• _Task_: After locating the line that contains "Prácticas de Sistemas Operativos" in the records below, write out exactly that line and each line after it through the one that contains "# PROBLEMA DEL", and nothing else.

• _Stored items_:
>>>

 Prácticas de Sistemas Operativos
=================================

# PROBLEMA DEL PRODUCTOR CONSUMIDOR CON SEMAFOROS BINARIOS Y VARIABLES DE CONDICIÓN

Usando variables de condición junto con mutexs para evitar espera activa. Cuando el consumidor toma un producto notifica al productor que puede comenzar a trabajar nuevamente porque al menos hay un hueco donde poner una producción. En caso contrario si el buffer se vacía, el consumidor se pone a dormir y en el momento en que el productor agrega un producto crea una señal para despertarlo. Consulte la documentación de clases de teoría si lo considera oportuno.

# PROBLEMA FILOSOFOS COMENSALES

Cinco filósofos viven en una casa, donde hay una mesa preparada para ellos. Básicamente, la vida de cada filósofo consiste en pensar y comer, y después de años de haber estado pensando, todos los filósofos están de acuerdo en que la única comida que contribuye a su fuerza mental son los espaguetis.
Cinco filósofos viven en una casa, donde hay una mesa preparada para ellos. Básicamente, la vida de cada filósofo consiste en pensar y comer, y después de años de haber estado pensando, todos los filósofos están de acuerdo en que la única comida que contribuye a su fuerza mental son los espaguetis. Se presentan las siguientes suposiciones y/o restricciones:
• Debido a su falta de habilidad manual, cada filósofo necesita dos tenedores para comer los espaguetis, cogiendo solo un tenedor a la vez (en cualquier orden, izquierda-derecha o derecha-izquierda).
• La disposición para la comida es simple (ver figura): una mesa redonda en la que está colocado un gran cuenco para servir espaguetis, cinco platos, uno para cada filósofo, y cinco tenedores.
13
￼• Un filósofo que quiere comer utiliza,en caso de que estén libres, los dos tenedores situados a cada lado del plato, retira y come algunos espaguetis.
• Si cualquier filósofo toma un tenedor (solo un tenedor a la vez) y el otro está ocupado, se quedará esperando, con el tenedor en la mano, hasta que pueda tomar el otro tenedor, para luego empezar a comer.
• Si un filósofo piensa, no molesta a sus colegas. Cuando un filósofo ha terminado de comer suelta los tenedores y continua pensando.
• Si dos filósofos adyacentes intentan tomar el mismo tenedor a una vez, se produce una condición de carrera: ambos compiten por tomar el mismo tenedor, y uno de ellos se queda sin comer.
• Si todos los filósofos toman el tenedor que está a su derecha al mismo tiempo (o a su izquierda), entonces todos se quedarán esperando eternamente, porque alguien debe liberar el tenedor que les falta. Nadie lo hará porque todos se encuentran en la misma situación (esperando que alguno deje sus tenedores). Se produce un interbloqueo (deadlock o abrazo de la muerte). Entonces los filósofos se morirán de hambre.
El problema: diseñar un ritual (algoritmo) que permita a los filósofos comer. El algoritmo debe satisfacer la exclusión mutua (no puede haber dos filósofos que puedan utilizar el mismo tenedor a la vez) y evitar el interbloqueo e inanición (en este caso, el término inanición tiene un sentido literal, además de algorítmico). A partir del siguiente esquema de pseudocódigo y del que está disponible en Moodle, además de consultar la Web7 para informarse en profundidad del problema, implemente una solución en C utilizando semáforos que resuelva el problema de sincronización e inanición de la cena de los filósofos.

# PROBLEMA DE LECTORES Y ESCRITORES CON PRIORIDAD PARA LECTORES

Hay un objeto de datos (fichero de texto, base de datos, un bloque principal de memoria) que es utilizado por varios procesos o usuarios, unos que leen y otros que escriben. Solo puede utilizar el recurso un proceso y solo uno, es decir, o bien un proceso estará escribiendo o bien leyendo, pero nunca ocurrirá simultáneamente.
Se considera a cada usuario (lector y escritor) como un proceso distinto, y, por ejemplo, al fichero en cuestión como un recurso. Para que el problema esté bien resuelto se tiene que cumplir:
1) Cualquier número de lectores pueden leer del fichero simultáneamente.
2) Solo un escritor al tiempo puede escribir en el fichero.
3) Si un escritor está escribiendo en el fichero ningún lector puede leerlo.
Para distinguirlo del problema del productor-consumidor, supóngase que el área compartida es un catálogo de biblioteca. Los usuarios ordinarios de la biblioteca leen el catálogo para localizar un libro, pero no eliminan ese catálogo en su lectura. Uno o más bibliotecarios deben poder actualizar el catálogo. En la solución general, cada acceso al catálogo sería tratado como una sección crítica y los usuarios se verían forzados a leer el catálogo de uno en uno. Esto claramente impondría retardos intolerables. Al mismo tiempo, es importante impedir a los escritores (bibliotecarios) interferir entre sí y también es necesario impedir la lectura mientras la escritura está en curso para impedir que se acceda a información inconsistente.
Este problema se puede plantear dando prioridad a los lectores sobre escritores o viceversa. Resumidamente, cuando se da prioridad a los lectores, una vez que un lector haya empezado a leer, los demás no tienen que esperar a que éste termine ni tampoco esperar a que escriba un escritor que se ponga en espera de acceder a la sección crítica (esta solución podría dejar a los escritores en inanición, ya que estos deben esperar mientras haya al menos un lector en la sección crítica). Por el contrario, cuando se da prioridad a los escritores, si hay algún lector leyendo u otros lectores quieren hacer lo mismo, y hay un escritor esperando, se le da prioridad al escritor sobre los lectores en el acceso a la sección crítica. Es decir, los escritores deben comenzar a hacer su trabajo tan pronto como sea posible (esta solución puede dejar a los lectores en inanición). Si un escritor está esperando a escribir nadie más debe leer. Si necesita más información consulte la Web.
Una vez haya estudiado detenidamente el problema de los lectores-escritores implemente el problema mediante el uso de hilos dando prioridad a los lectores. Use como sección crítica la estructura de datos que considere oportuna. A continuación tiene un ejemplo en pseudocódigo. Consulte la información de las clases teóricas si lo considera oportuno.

<<<
>>>

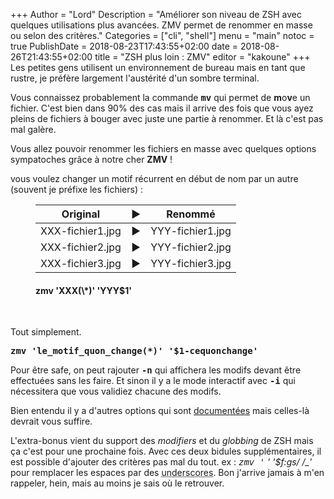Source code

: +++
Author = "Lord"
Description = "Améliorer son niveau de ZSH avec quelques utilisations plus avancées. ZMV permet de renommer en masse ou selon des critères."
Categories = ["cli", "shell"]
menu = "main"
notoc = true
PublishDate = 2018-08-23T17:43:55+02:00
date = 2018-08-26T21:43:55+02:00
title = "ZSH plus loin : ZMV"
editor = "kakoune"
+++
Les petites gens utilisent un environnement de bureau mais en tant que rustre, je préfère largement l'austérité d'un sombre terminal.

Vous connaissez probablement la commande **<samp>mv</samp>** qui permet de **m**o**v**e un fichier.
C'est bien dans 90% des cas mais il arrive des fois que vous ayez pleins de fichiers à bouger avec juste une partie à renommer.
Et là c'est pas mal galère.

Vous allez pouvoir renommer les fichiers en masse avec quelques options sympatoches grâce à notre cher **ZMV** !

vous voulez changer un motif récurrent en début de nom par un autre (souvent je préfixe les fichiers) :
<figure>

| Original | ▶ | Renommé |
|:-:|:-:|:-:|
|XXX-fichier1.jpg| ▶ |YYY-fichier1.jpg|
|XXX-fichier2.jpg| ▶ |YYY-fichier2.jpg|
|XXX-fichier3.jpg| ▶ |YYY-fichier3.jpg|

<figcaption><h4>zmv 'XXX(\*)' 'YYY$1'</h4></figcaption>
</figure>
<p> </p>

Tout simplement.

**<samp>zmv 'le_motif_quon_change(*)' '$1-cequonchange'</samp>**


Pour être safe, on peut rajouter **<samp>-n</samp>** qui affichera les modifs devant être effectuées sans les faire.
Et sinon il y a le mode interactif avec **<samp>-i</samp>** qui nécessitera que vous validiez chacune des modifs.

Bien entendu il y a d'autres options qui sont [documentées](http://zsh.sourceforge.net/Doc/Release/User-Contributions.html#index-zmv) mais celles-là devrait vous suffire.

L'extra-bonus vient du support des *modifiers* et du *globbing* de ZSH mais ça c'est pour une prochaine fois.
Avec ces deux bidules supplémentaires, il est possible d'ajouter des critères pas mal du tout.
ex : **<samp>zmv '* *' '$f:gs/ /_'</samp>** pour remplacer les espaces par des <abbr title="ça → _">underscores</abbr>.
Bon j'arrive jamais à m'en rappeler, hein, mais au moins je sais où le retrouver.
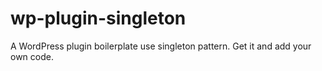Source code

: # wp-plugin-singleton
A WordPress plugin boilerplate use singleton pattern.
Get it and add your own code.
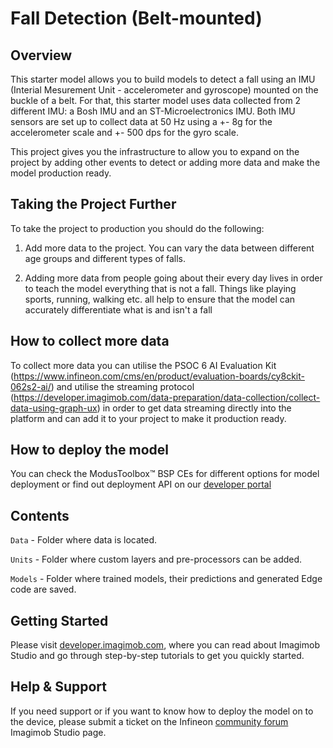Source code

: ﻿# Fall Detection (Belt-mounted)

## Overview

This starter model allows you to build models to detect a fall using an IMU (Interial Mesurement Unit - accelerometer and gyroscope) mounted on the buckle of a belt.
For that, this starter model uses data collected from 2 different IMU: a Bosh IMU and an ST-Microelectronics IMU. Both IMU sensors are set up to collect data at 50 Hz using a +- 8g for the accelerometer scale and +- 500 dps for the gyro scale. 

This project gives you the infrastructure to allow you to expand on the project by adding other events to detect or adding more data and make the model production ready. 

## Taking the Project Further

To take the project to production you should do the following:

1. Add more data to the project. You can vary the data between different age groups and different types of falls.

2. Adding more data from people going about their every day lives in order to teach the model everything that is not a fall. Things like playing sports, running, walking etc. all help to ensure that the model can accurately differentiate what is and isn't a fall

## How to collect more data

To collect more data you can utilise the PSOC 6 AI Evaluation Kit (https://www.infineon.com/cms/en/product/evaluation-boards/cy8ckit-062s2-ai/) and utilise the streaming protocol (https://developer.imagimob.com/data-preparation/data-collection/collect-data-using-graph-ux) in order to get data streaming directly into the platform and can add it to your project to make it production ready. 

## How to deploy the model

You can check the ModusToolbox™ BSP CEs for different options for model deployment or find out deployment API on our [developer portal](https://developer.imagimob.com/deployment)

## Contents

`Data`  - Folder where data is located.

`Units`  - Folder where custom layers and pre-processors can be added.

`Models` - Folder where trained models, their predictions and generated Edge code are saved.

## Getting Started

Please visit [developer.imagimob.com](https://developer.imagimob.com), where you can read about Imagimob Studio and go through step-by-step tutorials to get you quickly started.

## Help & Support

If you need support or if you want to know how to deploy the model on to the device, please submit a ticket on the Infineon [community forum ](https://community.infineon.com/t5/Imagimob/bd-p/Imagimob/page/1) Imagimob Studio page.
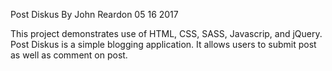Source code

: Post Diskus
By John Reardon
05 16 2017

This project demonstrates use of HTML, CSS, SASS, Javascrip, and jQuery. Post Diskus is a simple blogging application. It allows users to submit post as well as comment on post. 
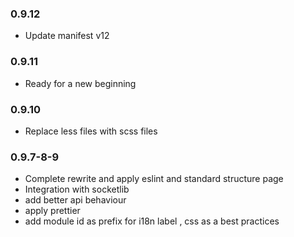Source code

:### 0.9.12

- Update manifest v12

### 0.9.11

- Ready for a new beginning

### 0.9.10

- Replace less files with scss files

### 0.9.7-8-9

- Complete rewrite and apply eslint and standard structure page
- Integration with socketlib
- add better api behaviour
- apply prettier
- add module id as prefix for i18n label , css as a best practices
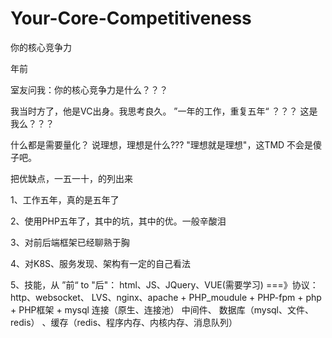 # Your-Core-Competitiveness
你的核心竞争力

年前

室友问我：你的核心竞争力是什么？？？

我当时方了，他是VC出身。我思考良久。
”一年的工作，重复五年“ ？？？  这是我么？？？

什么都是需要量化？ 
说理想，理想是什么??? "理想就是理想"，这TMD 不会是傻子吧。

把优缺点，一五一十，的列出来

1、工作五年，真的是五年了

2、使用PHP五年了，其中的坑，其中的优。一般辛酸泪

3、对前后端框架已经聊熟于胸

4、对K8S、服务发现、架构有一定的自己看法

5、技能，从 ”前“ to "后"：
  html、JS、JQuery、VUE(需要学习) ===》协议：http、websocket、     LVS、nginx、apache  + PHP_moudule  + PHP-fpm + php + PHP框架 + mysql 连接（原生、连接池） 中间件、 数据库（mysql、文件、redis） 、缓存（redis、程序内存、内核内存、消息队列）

<<<

• _Your response_:
 Prácticas de Sistemas Operativos
=================================

# PROBLEMA DEL PRODUCTOR CONSUMIDOR CON SEMAFOROS BINARIOS Y VARIABLES DE CONDICIÓN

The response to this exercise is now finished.